* **Data supplied**
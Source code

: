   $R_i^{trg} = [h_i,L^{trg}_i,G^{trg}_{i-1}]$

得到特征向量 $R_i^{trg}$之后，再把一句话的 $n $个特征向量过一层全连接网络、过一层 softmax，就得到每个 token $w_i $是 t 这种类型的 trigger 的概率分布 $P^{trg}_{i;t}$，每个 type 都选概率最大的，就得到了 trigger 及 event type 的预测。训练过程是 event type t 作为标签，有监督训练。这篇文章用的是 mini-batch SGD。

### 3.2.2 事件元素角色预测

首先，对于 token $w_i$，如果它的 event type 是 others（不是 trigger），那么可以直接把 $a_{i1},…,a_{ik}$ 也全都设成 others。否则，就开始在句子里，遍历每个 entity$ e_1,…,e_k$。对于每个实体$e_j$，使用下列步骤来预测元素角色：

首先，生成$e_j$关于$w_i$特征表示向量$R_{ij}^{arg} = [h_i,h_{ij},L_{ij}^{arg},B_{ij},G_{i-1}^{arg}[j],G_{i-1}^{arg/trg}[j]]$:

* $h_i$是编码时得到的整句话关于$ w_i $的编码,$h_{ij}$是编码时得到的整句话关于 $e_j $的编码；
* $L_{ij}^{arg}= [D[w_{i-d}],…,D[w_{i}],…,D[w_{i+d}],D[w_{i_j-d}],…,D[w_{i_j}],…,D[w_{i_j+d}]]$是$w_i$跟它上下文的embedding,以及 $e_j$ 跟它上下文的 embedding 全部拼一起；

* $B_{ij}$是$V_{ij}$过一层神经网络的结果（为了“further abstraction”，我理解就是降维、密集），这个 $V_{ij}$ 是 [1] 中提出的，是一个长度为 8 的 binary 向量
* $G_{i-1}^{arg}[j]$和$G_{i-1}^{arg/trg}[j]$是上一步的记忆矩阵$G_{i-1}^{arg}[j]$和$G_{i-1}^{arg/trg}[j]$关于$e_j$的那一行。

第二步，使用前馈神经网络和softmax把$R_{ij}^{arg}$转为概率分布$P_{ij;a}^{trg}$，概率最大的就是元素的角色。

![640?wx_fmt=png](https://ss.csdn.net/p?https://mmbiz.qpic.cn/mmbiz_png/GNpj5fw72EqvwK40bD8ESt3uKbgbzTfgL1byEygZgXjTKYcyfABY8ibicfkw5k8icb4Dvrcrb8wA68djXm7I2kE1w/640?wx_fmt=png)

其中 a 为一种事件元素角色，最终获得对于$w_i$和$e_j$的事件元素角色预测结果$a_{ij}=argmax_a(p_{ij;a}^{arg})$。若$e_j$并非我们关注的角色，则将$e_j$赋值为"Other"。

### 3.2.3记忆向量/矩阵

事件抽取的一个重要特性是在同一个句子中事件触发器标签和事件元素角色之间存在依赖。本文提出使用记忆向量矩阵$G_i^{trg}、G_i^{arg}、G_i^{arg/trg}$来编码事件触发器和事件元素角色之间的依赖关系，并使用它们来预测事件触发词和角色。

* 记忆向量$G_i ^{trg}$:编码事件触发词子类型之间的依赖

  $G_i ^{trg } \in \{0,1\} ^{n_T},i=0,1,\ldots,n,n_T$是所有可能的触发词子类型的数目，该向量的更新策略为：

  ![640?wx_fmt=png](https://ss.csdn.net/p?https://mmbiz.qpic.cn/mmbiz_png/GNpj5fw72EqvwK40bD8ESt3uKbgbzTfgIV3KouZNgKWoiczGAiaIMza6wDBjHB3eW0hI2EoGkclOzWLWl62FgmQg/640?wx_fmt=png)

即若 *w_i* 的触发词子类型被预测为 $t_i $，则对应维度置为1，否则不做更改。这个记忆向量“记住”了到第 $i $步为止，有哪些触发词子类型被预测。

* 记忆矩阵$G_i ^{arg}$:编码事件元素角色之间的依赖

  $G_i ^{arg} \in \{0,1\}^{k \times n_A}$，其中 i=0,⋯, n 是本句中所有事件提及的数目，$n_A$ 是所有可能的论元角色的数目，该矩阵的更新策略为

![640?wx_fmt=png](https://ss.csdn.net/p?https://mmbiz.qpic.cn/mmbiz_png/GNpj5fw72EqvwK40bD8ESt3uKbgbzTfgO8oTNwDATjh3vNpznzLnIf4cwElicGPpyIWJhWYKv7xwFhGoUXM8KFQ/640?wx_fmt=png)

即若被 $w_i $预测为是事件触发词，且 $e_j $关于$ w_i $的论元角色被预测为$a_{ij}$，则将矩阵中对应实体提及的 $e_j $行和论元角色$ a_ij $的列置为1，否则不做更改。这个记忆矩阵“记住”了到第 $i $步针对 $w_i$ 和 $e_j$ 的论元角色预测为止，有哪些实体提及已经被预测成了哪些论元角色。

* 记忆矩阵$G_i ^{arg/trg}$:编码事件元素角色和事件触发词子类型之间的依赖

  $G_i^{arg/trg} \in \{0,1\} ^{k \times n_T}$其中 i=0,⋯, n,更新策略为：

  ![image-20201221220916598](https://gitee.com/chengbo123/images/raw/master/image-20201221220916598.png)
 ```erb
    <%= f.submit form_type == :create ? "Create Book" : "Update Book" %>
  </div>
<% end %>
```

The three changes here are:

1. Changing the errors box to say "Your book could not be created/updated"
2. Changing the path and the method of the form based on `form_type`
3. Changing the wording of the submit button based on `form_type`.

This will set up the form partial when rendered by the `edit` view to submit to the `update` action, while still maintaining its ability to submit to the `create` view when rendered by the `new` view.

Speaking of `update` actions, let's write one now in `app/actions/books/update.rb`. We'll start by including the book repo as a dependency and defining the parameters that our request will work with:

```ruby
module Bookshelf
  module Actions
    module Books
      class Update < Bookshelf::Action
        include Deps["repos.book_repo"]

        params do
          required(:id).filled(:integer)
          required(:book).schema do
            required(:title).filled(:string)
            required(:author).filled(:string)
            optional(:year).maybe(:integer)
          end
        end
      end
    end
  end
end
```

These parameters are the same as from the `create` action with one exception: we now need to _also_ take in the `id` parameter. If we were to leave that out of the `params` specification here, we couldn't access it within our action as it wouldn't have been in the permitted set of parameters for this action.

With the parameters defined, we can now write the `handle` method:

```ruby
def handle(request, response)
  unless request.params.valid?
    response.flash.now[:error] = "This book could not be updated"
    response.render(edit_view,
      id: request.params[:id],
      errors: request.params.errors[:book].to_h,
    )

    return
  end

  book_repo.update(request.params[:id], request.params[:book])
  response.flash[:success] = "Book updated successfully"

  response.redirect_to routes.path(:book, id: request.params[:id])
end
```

* **Problem requirements**
Reproduce exactly, please, only the lines from the start of the data above to the line that contains "### 3.2.3记忆向量/矩阵", with both ends kept.

* **Exercise answer**
Source code

:   $R_i^{trg} = [h_i,L^{trg}_i,G^{trg}_{i-1}]$

得到特征向量 $R_i^{trg}$之后，再把一句话的 $n $个特征向量过一层全连接网络、过一层 softmax，就得到每个 token $w_i $是 t 这种类型的 trigger 的概率分布 $P^{trg}_{i;t}$，每个 type 都选概率最大的，就得到了 trigger 及 event type 的预测。训练过程是 event type t 作为标签，有监督训练。这篇文章用的是 mini-batch SGD。

### 3.2.2 事件元素角色预测

首先，对于 token $w_i$，如果它的 event type 是 others（不是 trigger），那么可以直接把 $a_{i1},…,a_{ik}$ 也全都设成 others。否则，就开始在句子里，遍历每个 entity$ e_1,…,e_k$。对于每个实体$e_j$，使用下列步骤来预测元素角色：

首先，生成$e_j$关于$w_i$特征表示向量$R_{ij}^{arg} = [h_i,h_{ij},L_{ij}^{arg},B_{ij},G_{i-1}^{arg}[j],G_{i-1}^{arg/trg}[j]]$:

* $h_i$是编码时得到的整句话关于$ w_i $的编码,$h_{ij}$是编码时得到的整句话关于 $e_j $的编码；
* $L_{ij}^{arg}= [D[w_{i-d}],…,D[w_{i}],…,D[w_{i+d}],D[w_{i_j-d}],…,D[w_{i_j}],…,D[w_{i_j+d}]]$是$w_i$跟它上下文的embedding,以及 $e_j$ 跟它上下文的 embedding 全部拼一起；

* $B_{ij}$是$V_{ij}$过一层神经网络的结果（为了“further abstraction”，我理解就是降维、密集），这个 $V_{ij}$ 是 [1] 中提出的，是一个长度为 8 的 binary 向量
* $G_{i-1}^{arg}[j]$和$G_{i-1}^{arg/trg}[j]$是上一步的记忆矩阵$G_{i-1}^{arg}[j]$和$G_{i-1}^{arg/trg}[j]$关于$e_j$的那一行。

第二步，使用前馈神经网络和softmax把$R_{ij}^{arg}$转为概率分布$P_{ij;a}^{trg}$，概率最大的就是元素的角色。

![640?wx_fmt=png](https://ss.csdn.net/p?https://mmbiz.qpic.cn/mmbiz_png/GNpj5fw72EqvwK40bD8ESt3uKbgbzTfgL1byEygZgXjTKYcyfABY8ibicfkw5k8icb4Dvrcrb8wA68djXm7I2kE1w/640?wx_fmt=png)

其中 a 为一种事件元素角色，最终获得对于$w_i$和$e_j$的事件元素角色预测结果$a_{ij}=argmax_a(p_{ij;a}^{arg})$。若$e_j$并非我们关注的角色，则将$e_j$赋值为"Other"。

### 3.2.3记忆向量/矩阵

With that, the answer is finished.